→ About this exercise:
Wherever the word "Ostrik" shows up in the data, report the line it sits in.

→ Data under study:

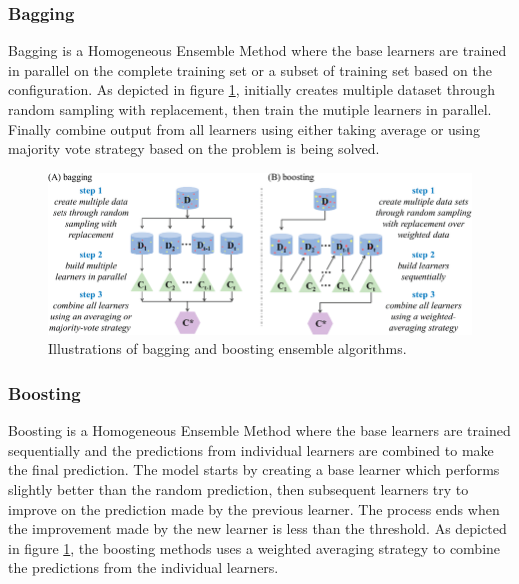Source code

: \documentclass[twoside,11pt,a4paper]{article}
\begin{document}
\subsubsection{Bagging}
Bagging is a Homogeneous Ensemble Method where the base learners are trained in parallel on the complete training set or a subset of training set based on the configuration. As depicted in figure \ref{fig:bagging_boosting}, initially creates multiple dataset through random sampling with replacement, then train the mutiple learners in parallel. Finally combine output from all learners using either taking average or using majority vote strategy based on the problem is being solved. \\
\begin{figure}[ht]
	\centering
	\includegraphics[width=1\textwidth]{bagging_boosting}
	\caption[Illustrations of bagging and boosting ensemble algorithms.]{Illustrations of bagging and boosting ensemble algorithms\citep{yang2019concepts}.}
	\label{fig:bagging_boosting}
\end{figure}
\FloatBarrier
\subsubsection{Boosting}
Boosting is a Homogeneous Ensemble Method where the base learners are trained sequentially and the predictions from individual learners are combined to make the final prediction. The model starts by creating a base learner which performs slightly better than the random prediction, then subsequent learners try to improve on the prediction made by the previous learner. The process ends when the improvement made by the new learner is less than the threshold. As depicted in figure \ref{fig:bagging_boosting}, the boosting methods uses a weighted averaging strategy to combine the predictions from the individual learners. 
\end{document}
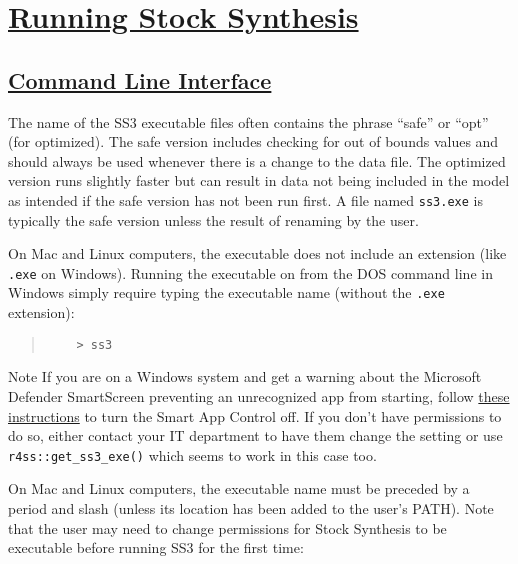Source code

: \section[Running Stock Synthesis]{\protect\hyperref[sec:RunningSS3]{Running Stock Synthesis}} \label{sec:RunningSS3}

\hypertarget{CommandLine}{}
\subsection[Command Line Interface]{\protect\hyperlink{CommandLine}{Command Line Interface}}
The name of the SS3 executable files often contains the phrase ``safe'' or ``opt'' (for optimized). The safe version includes checking for out of bounds values and should always be used whenever there is a change to the data file. The optimized version runs slightly faster but can result in data not being included in the model as intended if the safe version has not been run first. A file named \texttt{ss3.exe} is typically the safe version unless the result of renaming by the user.

On Mac and Linux computers, the executable does not include an extension (like \texttt{.exe} on Windows).
Running the executable on from the DOS command line in Windows simply require typing the executable name (without the \texttt{.exe} extension):
\begin{quote}
	\begin{verbatim}
	> ss3
	\end{verbatim}
\end{quote}

\begin{mybox}{Note}
If you are on a Windows system and get a warning about the Microsoft Defender SmartScreen preventing an unrecognized app from starting, follow \href{https://answers.microsoft.com/en-us/windows/forum/all/how-to-change-the-mode-of-smart-app-control-from/399a276f-5585-40fe-b72d-c014cac82b32}{these instructions} to turn the Smart App Control off. If you don't have permissions to do so, either contact your IT department to have them change the setting or use \texttt{r4ss::get\_ss3\_exe()} which seems to work in this case too.
\end{mybox}

On Mac and Linux computers, the executable name must be preceded by a period and slash (unless its location has been added to the user's PATH). Note that the user may need to change permissions for Stock Synthesis to be executable before running SS3 for the first time:

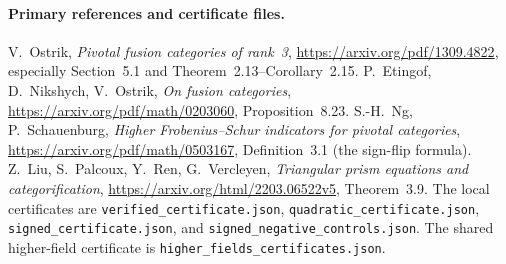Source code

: \paragraph{Primary references and certificate files.}
V.~Ostrik, \emph{Pivotal fusion categories of rank~3},
\url{https://arxiv.org/pdf/1309.4822}, especially Section~5.1 and
Theorem~2.13--Corollary~2.15.
P.~Etingof, D.~Nikshych, V.~Ostrik, \emph{On fusion categories},
\url{https://arxiv.org/pdf/math/0203060}, Proposition~8.23.
S.-H.~Ng, P.~Schauenburg, \emph{Higher Frobenius--Schur indicators for
pivotal categories}, \url{https://arxiv.org/pdf/math/0503167},
Definition~3.1 (the sign-flip formula).
Z.~Liu, S.~Palcoux, Y.~Ren, G.~Vercleyen,
\emph{Triangular prism equations and categorification},
\url{https://arxiv.org/html/2203.06522v5}, Theorem~3.9.
The local certificates are \texttt{verified\_certificate.json},
\texttt{quadratic\_certificate.json}, \texttt{signed\_certificate.json},
and \texttt{signed\_negative\_controls.json}. The shared higher-field
certificate is \texttt{higher\_fields\_certificates.json}.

→ Exercise output:
V.~Ostrik, \emph{Pivotal fusion categories of rank~3},
P.~Etingof, D.~Nikshych, V.~Ostrik, \emph{On fusion categories},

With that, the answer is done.